# WHAT TO PRODUCE
Please write out exactly the lines of the data below from the line holding "### 4. Authentication" through the line holding "usable data objects.", and leave out the rest.

# RECORDS TO USE
────────────────────

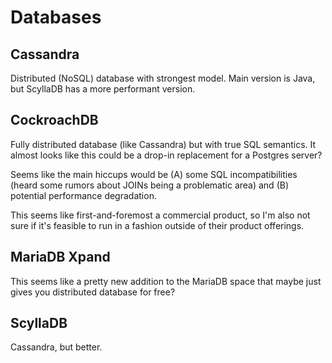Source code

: # Databases

## Cassandra

Distributed (NoSQL) database with strongest model.
Main version is Java, but ScyllaDB has a more performant version.

## CockroachDB

Fully distributed database (like Cassandra) but with true SQL semantics.
It almost looks like this could be a drop-in replacement for a Postgres server?

Seems like the main hiccups would be (A) some SQL incompatibilities (heard some rumors about JOINs being a problematic area)
and (B) potential performance degradation.

This seems like first-and-foremost a commercial product,
so I'm also not sure if it's feasible to run in a fashion outside of their product offerings.

## MariaDB Xpand

This seems like a pretty new addition to the MariaDB space that maybe just gives you distributed database for free?

## ScyllaDB

Cassandra, but better.
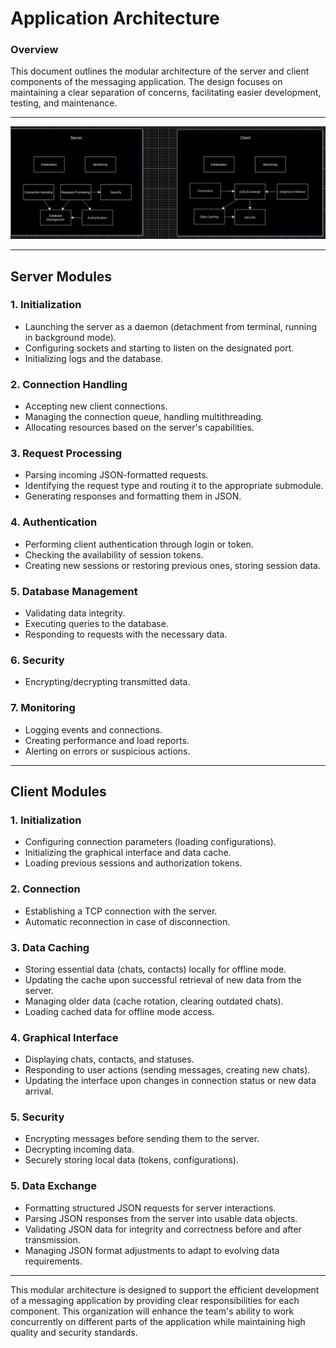 # Application Architecture

### Overview

This document outlines the modular architecture of the server and client
components of the messaging application. The design focuses on maintaining
a clear separation of concerns, facilitating easier development, testing,
and maintenance.

---
![Screenshot showing client server architecture](Assets/ClientServerDiagram.drawio.png)

---

## Server Modules

### 1. Initialization

*    Launching the server as a daemon (detachment from terminal, running in background mode).
*    Configuring sockets and starting to listen on the designated port.
*    Initializing logs and the database.

### 2. Connection Handling

*    Accepting new client connections.
*    Managing the connection queue, handling multithreading.
*    Allocating resources based on the server's capabilities.

### 3. Request Processing

* Parsing incoming JSON-formatted requests.
* Identifying the request type and routing it to the appropriate submodule.
* Generating responses and formatting them in JSON.

### 4. Authentication

*    Performing client authentication through login or token.
*    Checking the availability of session tokens.
*    Creating new sessions or restoring previous ones, storing session data.

### 5. Database Management

*    Validating data integrity.
*    Executing queries to the database.
*    Responding to requests with the necessary data.

### 6. Security

*    Encrypting/decrypting transmitted data.

### 7. Monitoring

*    Logging events and connections.
*    Creating performance and load reports.
*    Alerting on errors or suspicious actions.

--- 

## Client Modules

### 1. Initialization

*    Configuring connection parameters (loading configurations).
*    Initializing the graphical interface and data cache.
*    Loading previous sessions and authorization tokens.

### 2. Connection

*    Establishing a TCP connection with the server.
*    Automatic reconnection in case of disconnection.

### 3. Data Caching

*    Storing essential data (chats, contacts) locally for offline mode.
*    Updating the cache upon successful retrieval of new data from the server.
*    Managing older data (cache rotation, clearing outdated chats).
*    Loading cached data for offline mode access.

### 4. Graphical Interface

*    Displaying chats, contacts, and statuses.
*    Responding to user actions (sending messages, creating new chats).
*    Updating the interface upon changes in connection status or new data arrival.

### 5. Security

*    Encrypting messages before sending them to the server.
*    Decrypting incoming data.
*    Securely storing local data (tokens, configurations).

### 5. Data Exchange
*   Formatting structured JSON requests for server interactions.
*   Parsing JSON responses from the server into usable data objects.
*   Validating JSON data for integrity and correctness before and after transmission.
*   Managing JSON format adjustments to adapt to evolving data requirements.

---

This modular architecture is designed to support the efficient development of
a messaging application by providing clear responsibilities for each component.
This organization will enhance the team's ability to work concurrently
on different parts of the application while maintaining high quality
and security standards.
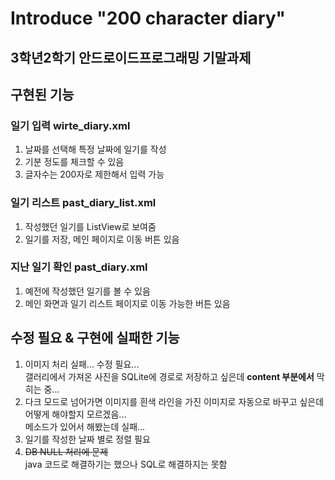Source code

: # Introduce "200 character diary"

## 3학년2학기 안드로이드프로그래밍 기말과제

## 구현된 기능
### 일기 입력 wirte_diary.xml
1. 날짜를 선택해 특정 날짜에 일기를 작성
2. 기분 정도를 체크할 수 있음
3. 글자수는 200자로 제한해서 입력 가능
### 일기 리스트 past_diary_list.xml
1. 작성했던 일기를 ListView로 보여줌
2. 일기를 저장, 메인 페이지로 이동 버튼 있음
### 지난 일기 확인 past_diary.xml
1. 예전에 작성했던 일기를 볼 수 있음
2. 메인 화면과 일기 리스트 페이지로 이동 가능한 버튼 있음
## 수정 필요 & 구현에 실패한 기능
1. 이미지 처리 실패... 수정 필요...<br>갤러리에서 가져온 사진을 SQLite에 경로로 저장하고 싶은데 **content 부분에서** 막히는 중...
2. 다크 모드로 넘어가면 이미지를 흰색 라인을 가진 이미지로 자동으로 바꾸고 싶은데 어떻게 해야할지 모르겠음...<br>메소드가 있어서 해봤는데 실패...
3. 일기를 작성한 날짜 별로 정렬 필요
4. ~~DB NULL 처리에 문제~~ <br>java 코드로 해결하기는 했으나 SQL로 해결하지는 못함
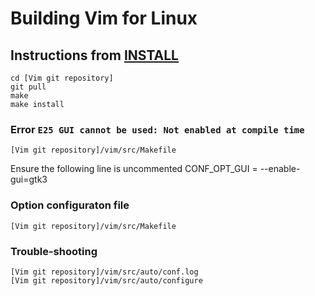 # Building Vim for Linux
## Instructions from [INSTALL](https://github.com/vim/vim/blob/master/src/INSTALL)
    cd [Vim git repository]
    git pull
    make
    make install
### Error `E25 GUI cannot be used: Not enabled at compile time`
    [Vim git repository]/vim/src/Makefile
Ensure the following line is uncommented
    CONF_OPT_GUI = --enable-gui=gtk3
### Option configuraton file
    [Vim git repository]/vim/src/Makefile
### Trouble-shooting
    [Vim git repository]/vim/src/auto/conf.log
    [Vim git repository]/vim/src/auto/configure
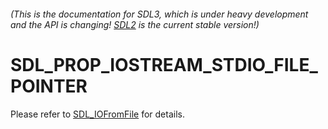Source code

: ###### (This is the documentation for SDL3, which is under heavy development and the API is changing! [SDL2](https://wiki.libsdl.org/SDL2/) is the current stable version!)
# SDL_PROP_IOSTREAM_STDIO_FILE_POINTER

Please refer to [SDL_IOFromFile](SDL_IOFromFile) for details.

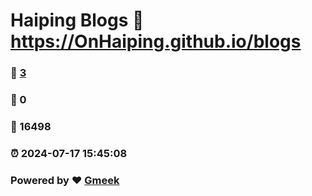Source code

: # Haiping Blogs :link: https://OnHaiping.github.io/blogs 
### :page_facing_up: [3](https://OnHaiping.github.io/blogs/tag.html) 
### :speech_balloon: 0 
### :hibiscus: 16498 
### :alarm_clock: 2024-07-17 15:45:08 
### Powered by :heart: [Gmeek](https://github.com/Meekdai/Gmeek)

────────────────────

# SOLVED EXERCISE
### 4. Authentication

*    Performing client authentication through login or token.
*    Checking the availability of session tokens.
*    Creating new sessions or restoring previous ones, storing session data.

### 5. Database Management

*    Validating data integrity.
*    Executing queries to the database.
*    Responding to requests with the necessary data.

### 6. Security

*    Encrypting/decrypting transmitted data.

### 7. Monitoring

*    Logging events and connections.
*    Creating performance and load reports.
*    Alerting on errors or suspicious actions.

--- 

## Client Modules

### 1. Initialization

*    Configuring connection parameters (loading configurations).
*    Initializing the graphical interface and data cache.
*    Loading previous sessions and authorization tokens.

### 2. Connection

*    Establishing a TCP connection with the server.
*    Automatic reconnection in case of disconnection.

### 3. Data Caching

*    Storing essential data (chats, contacts) locally for offline mode.
*    Updating the cache upon successful retrieval of new data from the server.
*    Managing older data (cache rotation, clearing outdated chats).
*    Loading cached data for offline mode access.

### 4. Graphical Interface

*    Displaying chats, contacts, and statuses.
*    Responding to user actions (sending messages, creating new chats).
*    Updating the interface upon changes in connection status or new data arrival.

### 5. Security

*    Encrypting messages before sending them to the server.
*    Decrypting incoming data.
*    Securely storing local data (tokens, configurations).

### 5. Data Exchange
*   Formatting structured JSON requests for server interactions.
*   Parsing JSON responses from the server into usable data objects.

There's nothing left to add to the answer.